(Task details): Below this line is a set of entries; quote exactly the lines from the line that contains "This project was" to the line that contains "## CSV FILE FORMATTING RULES", both lines included.

(Input records Opens)

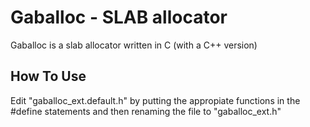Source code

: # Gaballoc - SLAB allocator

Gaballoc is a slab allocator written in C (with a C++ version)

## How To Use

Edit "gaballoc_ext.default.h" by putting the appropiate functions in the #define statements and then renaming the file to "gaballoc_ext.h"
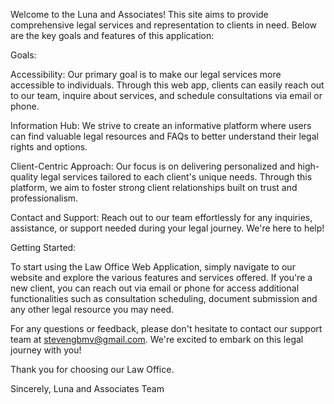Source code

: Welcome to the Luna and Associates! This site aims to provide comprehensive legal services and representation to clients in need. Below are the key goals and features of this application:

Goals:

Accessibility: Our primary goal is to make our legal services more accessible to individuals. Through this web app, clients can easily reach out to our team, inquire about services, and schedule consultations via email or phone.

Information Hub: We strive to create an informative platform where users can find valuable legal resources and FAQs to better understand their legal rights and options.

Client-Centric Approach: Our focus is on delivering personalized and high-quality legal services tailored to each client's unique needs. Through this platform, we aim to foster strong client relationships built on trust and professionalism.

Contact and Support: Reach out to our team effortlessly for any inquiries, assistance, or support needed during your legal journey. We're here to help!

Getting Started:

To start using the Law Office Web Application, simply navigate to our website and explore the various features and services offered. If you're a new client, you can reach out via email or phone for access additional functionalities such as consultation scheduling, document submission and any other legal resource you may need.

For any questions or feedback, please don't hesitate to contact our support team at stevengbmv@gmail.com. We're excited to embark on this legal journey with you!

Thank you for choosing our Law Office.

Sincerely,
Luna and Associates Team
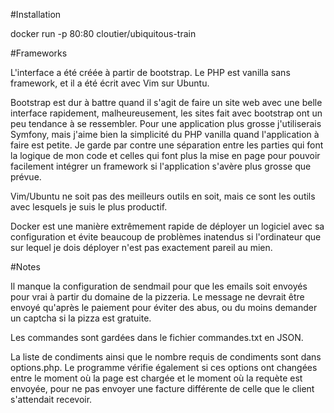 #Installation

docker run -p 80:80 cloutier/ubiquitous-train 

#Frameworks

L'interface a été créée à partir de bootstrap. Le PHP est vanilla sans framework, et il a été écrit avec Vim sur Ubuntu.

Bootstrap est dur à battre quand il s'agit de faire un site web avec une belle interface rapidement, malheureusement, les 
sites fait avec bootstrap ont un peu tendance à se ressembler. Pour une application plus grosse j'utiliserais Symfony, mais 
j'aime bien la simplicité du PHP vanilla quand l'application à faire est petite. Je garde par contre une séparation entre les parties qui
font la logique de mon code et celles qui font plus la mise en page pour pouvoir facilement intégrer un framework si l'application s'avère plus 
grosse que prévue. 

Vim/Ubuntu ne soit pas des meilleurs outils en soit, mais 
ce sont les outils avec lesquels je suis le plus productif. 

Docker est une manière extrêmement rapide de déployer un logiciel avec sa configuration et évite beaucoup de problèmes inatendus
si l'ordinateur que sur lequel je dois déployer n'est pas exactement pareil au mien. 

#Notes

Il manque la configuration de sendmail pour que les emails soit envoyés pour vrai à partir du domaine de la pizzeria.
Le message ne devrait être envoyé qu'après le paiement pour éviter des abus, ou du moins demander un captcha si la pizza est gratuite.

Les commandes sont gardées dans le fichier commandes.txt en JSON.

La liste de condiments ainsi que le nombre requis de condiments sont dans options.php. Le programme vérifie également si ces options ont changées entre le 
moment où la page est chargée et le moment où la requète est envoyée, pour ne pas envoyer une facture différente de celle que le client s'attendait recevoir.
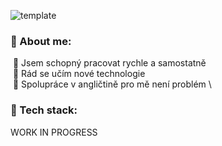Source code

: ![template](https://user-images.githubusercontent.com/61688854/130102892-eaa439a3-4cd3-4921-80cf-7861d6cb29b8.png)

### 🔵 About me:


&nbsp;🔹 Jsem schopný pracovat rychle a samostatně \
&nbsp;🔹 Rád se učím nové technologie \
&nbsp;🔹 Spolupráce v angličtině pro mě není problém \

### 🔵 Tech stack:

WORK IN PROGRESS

(Input records Closes)
(Input records Opens)

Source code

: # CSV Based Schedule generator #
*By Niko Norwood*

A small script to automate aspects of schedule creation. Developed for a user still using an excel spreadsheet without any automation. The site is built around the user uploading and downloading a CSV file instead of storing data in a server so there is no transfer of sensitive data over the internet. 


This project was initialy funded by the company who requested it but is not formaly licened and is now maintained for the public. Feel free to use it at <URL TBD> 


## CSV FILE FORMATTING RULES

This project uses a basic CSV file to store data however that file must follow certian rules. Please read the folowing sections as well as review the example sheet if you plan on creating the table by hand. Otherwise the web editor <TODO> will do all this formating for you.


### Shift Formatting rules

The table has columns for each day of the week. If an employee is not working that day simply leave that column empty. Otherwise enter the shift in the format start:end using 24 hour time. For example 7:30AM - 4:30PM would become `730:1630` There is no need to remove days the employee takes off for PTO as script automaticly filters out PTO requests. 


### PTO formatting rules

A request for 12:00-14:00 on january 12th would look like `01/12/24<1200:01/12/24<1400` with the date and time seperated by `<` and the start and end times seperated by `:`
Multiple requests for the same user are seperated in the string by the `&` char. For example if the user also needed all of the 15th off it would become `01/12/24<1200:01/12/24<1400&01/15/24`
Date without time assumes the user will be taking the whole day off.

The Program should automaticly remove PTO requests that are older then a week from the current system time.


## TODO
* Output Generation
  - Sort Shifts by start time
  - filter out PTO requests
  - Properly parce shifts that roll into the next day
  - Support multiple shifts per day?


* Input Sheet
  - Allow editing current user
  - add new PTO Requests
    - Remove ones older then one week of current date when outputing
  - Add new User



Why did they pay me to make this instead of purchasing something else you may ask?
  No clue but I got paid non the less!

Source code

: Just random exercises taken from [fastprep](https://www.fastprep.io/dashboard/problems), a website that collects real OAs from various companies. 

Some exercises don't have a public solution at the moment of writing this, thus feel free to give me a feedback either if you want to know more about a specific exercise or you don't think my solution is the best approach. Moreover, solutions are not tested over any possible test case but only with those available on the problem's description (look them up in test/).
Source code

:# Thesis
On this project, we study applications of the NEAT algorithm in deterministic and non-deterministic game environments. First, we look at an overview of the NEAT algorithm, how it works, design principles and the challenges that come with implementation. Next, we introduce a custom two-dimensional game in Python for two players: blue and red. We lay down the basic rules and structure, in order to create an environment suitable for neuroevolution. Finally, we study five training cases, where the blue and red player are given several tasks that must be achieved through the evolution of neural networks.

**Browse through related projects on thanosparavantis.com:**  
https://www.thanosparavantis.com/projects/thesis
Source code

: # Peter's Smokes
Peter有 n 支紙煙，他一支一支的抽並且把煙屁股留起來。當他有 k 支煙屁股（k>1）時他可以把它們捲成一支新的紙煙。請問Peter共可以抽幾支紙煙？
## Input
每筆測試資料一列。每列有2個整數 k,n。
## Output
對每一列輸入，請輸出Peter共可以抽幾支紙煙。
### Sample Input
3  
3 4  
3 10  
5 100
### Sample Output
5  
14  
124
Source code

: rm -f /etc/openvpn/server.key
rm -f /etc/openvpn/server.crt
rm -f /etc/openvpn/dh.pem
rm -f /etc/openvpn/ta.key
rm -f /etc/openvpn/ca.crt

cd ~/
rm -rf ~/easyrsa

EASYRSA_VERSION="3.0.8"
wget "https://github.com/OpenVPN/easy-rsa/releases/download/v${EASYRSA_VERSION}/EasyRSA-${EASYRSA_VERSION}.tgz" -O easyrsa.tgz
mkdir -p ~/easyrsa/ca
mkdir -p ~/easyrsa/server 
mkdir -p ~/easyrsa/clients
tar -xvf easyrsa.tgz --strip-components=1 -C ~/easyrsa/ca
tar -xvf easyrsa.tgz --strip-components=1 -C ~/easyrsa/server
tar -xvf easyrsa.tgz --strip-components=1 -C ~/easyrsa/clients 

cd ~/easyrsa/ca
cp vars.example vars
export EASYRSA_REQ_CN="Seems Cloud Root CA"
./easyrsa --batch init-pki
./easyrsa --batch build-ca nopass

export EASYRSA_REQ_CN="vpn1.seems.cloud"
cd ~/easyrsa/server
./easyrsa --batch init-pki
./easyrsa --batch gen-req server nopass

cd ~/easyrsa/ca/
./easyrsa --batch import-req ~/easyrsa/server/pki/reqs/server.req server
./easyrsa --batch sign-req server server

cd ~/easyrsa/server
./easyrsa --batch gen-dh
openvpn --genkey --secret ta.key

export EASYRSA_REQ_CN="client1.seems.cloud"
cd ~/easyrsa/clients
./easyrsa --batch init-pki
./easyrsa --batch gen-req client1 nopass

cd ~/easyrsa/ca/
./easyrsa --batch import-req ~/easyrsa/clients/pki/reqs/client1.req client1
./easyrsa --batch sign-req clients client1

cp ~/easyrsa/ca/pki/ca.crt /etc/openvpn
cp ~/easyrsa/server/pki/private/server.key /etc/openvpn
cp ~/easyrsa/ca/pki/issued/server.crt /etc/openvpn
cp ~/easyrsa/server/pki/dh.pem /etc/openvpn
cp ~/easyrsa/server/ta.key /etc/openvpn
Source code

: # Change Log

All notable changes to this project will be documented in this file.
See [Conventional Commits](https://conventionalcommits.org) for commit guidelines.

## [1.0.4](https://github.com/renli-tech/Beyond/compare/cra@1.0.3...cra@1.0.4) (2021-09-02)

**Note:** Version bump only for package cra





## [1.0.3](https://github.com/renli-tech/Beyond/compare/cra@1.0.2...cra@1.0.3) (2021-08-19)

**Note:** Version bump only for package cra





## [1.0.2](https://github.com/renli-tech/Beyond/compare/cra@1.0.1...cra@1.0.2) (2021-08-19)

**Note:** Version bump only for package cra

(Input records Closes)

(Exercise result):
This project was initialy funded by the company who requested it but is not formaly licened and is now maintained for the public. Feel free to use it at <URL TBD> 


## CSV FILE FORMATTING RULES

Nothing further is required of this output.